Catch up concessional contribution strategies can allow you to make larger super contributions to increase retirement saving and help manage your tax liabilities.
Currently the law allows individuals to accumulate unused concessional contributions. The accrued amounts can be carried forward to enable them to be made in excess of the annual cap in future years.
As a refresher a concessional contribution is one that attracts 15% tax on the way into the fund and is capped at $25,000 pa (think of your employers 9.5% contribution you receive now if your not self employed).
These contributions may assist you to catch up when you haven’t been working or perhaps worked less in the previous financial year.
Another scenario is that you recently changed jobs for a higher amount or received a pay rise, redundancy, inheritance or even the sale of assets such as shares or a rental property.

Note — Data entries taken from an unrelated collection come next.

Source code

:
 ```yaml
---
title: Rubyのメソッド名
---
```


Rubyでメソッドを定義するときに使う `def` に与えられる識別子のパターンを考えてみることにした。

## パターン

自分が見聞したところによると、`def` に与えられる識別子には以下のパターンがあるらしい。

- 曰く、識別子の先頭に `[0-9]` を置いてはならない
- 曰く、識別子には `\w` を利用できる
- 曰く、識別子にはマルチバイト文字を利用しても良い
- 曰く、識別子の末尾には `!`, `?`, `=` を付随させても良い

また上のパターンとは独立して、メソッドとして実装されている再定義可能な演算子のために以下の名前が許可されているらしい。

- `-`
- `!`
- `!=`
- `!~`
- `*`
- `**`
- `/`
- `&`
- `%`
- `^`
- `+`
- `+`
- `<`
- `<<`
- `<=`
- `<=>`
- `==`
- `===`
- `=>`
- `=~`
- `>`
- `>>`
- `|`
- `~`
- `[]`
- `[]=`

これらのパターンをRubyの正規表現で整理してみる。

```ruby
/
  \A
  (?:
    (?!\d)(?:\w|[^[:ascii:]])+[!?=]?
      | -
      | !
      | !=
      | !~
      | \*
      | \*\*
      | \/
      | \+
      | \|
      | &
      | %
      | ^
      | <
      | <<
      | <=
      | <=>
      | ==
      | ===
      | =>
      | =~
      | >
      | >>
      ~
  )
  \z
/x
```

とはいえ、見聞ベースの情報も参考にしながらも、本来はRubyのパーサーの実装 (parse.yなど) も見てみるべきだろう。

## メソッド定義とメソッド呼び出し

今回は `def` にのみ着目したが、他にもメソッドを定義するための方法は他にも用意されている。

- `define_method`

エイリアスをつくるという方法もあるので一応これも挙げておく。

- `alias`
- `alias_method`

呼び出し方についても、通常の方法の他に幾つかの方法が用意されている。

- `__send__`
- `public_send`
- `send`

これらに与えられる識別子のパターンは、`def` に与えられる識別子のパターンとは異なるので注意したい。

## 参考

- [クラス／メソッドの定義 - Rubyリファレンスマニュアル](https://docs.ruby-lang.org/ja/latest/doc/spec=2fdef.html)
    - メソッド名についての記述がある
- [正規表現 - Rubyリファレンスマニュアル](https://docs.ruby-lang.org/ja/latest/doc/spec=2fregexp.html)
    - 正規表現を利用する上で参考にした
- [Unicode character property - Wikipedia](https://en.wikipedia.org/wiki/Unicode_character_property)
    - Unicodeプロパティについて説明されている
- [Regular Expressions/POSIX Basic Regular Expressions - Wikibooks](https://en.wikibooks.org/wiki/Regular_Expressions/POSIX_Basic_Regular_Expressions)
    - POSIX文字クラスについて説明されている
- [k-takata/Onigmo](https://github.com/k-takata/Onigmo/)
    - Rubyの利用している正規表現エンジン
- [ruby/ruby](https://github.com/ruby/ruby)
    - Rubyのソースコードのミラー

Unused amounts from the first of July 2018 can be carried forward for up to 5 years and can be used in 2019/20 and future years when certain conditions are met. Personal deductible and salary sacrificed contributions are eligible catch up concessional contributions.
Are you eligible?
From July 1 2018, the amount of the concessional contributions that can be carried forward is the difference between the annual cap (in 2018 is was $25,000) and the amount of contributions you made in a financial year.
However there are a few rules to remember.
To make a catch up concession contribution your total super balance as at 30 June must be less then $500,000 and you also need to be eligible to make a contribution to super.
Lets look at a simple example of a single year catch up contribution
In 2018/19 Kristy’s employer makes super guarantee contributions into her super fund that totals $10,000 and she didn’t make any additional contributions. In 2019/20 she has calculated that with some budget adjustments she will have a surplus she can save and has decided to invest this into super.
So how much concessional contributions can Kristy contribute?
Kristy's super balance at 30 June 2019 is under $500,000.
We have assumed her employer makes the $10,000 employer contribution again in 2019/20, she is firstly able to utilise the unused amount of $15,000 relating to that years cap . She is also able to make a contribution equal to the amount of the unused portion from the 2018/19 financial year of $15,000.
Kristy can contribute the total of $30,000 by
commencing a salary sacrifice arrangement with her employer,
making a personal deductible contribution or a
combination of the two.
How do you make it happen?
The last step is to make sure you complete the paperwork correctly. We encourage speaking to your financial adviser to assist you but if this isn’t relevant for you will need to complete the application form correctly if you are applying the 2nd option above.
Most forms will have a selection of contributions available. The contribution will be invested initially as a non-concessional contribution so you will need to advise the fund after its made that you wish to claim a personal deduction for that amount which is a “notice of intent to claim”. These forms are usually downloaded from your funds website. This process tells the funds how to then correctly apply the contribution and taxes to you fund. Ensure the fund acknowledges receipt of your form before you lodge your tax return.